- [RECORDS FOR PROCESSING]
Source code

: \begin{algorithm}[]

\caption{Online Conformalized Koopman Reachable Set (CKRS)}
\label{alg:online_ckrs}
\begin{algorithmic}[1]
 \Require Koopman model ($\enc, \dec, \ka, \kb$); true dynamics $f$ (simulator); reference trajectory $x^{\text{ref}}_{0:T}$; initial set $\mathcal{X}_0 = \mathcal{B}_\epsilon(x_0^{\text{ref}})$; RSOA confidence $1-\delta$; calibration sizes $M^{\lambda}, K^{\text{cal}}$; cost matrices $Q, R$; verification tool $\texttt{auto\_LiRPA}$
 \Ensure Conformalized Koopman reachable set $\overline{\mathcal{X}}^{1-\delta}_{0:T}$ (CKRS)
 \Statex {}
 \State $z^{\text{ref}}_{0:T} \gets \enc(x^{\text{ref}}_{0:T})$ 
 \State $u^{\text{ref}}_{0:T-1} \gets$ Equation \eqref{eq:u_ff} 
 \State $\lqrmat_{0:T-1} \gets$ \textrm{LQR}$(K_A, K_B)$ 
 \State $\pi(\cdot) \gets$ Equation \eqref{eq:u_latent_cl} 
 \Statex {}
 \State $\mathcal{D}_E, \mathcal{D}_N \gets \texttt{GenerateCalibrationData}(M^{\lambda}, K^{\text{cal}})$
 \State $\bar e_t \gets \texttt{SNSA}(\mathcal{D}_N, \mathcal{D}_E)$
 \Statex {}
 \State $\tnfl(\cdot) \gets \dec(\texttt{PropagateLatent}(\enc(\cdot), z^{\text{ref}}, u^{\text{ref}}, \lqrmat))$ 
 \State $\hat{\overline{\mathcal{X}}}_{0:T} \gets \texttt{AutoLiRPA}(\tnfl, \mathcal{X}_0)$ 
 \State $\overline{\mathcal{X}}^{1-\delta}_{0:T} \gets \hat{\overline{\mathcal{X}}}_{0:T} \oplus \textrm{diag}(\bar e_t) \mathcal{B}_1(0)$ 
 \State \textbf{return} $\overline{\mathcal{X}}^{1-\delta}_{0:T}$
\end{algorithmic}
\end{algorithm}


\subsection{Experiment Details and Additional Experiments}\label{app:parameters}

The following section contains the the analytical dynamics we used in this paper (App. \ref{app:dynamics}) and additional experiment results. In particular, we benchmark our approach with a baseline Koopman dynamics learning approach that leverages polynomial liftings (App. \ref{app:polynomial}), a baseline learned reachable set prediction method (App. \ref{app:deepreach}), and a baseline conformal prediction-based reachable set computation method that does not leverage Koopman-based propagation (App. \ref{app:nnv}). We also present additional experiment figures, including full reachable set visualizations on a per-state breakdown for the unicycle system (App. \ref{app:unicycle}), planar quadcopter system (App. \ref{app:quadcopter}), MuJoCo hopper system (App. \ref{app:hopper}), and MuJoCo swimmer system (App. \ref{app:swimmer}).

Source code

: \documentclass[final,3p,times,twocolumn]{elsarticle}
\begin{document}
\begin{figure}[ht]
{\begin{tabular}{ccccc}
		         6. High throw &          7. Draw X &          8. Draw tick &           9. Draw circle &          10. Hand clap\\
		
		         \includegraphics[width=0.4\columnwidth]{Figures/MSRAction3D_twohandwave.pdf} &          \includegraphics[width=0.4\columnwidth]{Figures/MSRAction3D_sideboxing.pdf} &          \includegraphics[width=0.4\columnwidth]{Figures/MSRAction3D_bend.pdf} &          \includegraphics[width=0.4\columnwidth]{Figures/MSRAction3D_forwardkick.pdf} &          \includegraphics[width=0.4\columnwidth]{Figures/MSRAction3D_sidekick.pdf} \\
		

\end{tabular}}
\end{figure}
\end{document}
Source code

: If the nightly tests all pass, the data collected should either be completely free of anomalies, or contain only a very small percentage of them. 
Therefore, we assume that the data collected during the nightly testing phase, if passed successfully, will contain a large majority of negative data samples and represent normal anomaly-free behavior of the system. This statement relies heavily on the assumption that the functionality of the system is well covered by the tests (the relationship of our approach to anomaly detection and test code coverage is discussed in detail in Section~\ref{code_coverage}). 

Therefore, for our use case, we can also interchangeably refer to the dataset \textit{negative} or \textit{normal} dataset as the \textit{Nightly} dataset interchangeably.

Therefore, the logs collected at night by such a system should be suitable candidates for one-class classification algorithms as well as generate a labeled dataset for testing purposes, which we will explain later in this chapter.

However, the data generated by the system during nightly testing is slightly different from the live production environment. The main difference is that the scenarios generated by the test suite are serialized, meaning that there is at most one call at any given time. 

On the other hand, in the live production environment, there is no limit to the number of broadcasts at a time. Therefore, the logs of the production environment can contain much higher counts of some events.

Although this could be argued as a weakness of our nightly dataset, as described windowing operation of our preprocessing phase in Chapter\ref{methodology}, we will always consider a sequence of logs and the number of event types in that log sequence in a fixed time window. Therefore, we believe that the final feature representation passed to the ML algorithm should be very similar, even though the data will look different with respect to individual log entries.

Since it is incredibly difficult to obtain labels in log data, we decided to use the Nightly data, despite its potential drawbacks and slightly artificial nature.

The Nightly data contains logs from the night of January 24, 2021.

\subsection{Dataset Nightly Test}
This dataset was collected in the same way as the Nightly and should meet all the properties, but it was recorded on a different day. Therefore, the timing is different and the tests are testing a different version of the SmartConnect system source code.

- [TRY IT] Each line of the data should be given back exactly.

- [SOLUTION TO THE EXERCISE]
Source code

: \begin{algorithm}[]

\caption{Online Conformalized Koopman Reachable Set (CKRS)}
\label{alg:online_ckrs}
\begin{algorithmic}[1]
 \Require Koopman model ($\enc, \dec, \ka, \kb$); true dynamics $f$ (simulator); reference trajectory $x^{\text{ref}}_{0:T}$; initial set $\mathcal{X}_0 = \mathcal{B}_\epsilon(x_0^{\text{ref}})$; RSOA confidence $1-\delta$; calibration sizes $M^{\lambda}, K^{\text{cal}}$; cost matrices $Q, R$; verification tool $\texttt{auto\_LiRPA}$
 \Ensure Conformalized Koopman reachable set $\overline{\mathcal{X}}^{1-\delta}_{0:T}$ (CKRS)
 \Statex {}
 \State $z^{\text{ref}}_{0:T} \gets \enc(x^{\text{ref}}_{0:T})$ 
 \State $u^{\text{ref}}_{0:T-1} \gets$ Equation \eqref{eq:u_ff} 
 \State $\lqrmat_{0:T-1} \gets$ \textrm{LQR}$(K_A, K_B)$ 
 \State $\pi(\cdot) \gets$ Equation \eqref{eq:u_latent_cl} 
 \Statex {}
 \State $\mathcal{D}_E, \mathcal{D}_N \gets \texttt{GenerateCalibrationData}(M^{\lambda}, K^{\text{cal}})$
 \State $\bar e_t \gets \texttt{SNSA}(\mathcal{D}_N, \mathcal{D}_E)$
 \Statex {}
 \State $\tnfl(\cdot) \gets \dec(\texttt{PropagateLatent}(\enc(\cdot), z^{\text{ref}}, u^{\text{ref}}, \lqrmat))$ 
 \State $\hat{\overline{\mathcal{X}}}_{0:T} \gets \texttt{AutoLiRPA}(\tnfl, \mathcal{X}_0)$ 
 \State $\overline{\mathcal{X}}^{1-\delta}_{0:T} \gets \hat{\overline{\mathcal{X}}}_{0:T} \oplus \textrm{diag}(\bar e_t) \mathcal{B}_1(0)$ 
 \State \textbf{return} $\overline{\mathcal{X}}^{1-\delta}_{0:T}$
\end{algorithmic}
\end{algorithm}


\subsection{Experiment Details and Additional Experiments}\label{app:parameters}

The following section contains the the analytical dynamics we used in this paper (App. \ref{app:dynamics}) and additional experiment results. In particular, we benchmark our approach with a baseline Koopman dynamics learning approach that leverages polynomial liftings (App. \ref{app:polynomial}), a baseline learned reachable set prediction method (App. \ref{app:deepreach}), and a baseline conformal prediction-based reachable set computation method that does not leverage Koopman-based propagation (App. \ref{app:nnv}). We also present additional experiment figures, including full reachable set visualizations on a per-state breakdown for the unicycle system (App. \ref{app:unicycle}), planar quadcopter system (App. \ref{app:quadcopter}), MuJoCo hopper system (App. \ref{app:hopper}), and MuJoCo swimmer system (App. \ref{app:swimmer}).

Source code

: \documentclass[final,3p,times,twocolumn]{elsarticle}
\begin{document}
\begin{figure}[ht]
{\begin{tabular}{ccccc}
		         6. High throw &          7. Draw X &          8. Draw tick &           9. Draw circle &          10. Hand clap\\
		
		         \includegraphics[width=0.4\columnwidth]{Figures/MSRAction3D_twohandwave.pdf} &          \includegraphics[width=0.4\columnwidth]{Figures/MSRAction3D_sideboxing.pdf} &          \includegraphics[width=0.4\columnwidth]{Figures/MSRAction3D_bend.pdf} &          \includegraphics[width=0.4\columnwidth]{Figures/MSRAction3D_forwardkick.pdf} &          \includegraphics[width=0.4\columnwidth]{Figures/MSRAction3D_sidekick.pdf} \\
		

\end{tabular}}
\end{figure}
\end{document}
Source code

: If the nightly tests all pass, the data collected should either be completely free of anomalies, or contain only a very small percentage of them. 
Therefore, we assume that the data collected during the nightly testing phase, if passed successfully, will contain a large majority of negative data samples and represent normal anomaly-free behavior of the system. This statement relies heavily on the assumption that the functionality of the system is well covered by the tests (the relationship of our approach to anomaly detection and test code coverage is discussed in detail in Section~\ref{code_coverage}). 

Therefore, for our use case, we can also interchangeably refer to the dataset \textit{negative} or \textit{normal} dataset as the \textit{Nightly} dataset interchangeably.

Therefore, the logs collected at night by such a system should be suitable candidates for one-class classification algorithms as well as generate a labeled dataset for testing purposes, which we will explain later in this chapter.

However, the data generated by the system during nightly testing is slightly different from the live production environment. The main difference is that the scenarios generated by the test suite are serialized, meaning that there is at most one call at any given time. 

On the other hand, in the live production environment, there is no limit to the number of broadcasts at a time. Therefore, the logs of the production environment can contain much higher counts of some events.

Although this could be argued as a weakness of our nightly dataset, as described windowing operation of our preprocessing phase in Chapter\ref{methodology}, we will always consider a sequence of logs and the number of event types in that log sequence in a fixed time window. Therefore, we believe that the final feature representation passed to the ML algorithm should be very similar, even though the data will look different with respect to individual log entries.

Since it is incredibly difficult to obtain labels in log data, we decided to use the Nightly data, despite its potential drawbacks and slightly artificial nature.

The Nightly data contains logs from the night of January 24, 2021.

\subsection{Dataset Nightly Test}
This dataset was collected in the same way as the Nightly and should meet all the properties, but it was recorded on a different day. Therefore, the timing is different and the tests are testing a different version of the SmartConnect system source code.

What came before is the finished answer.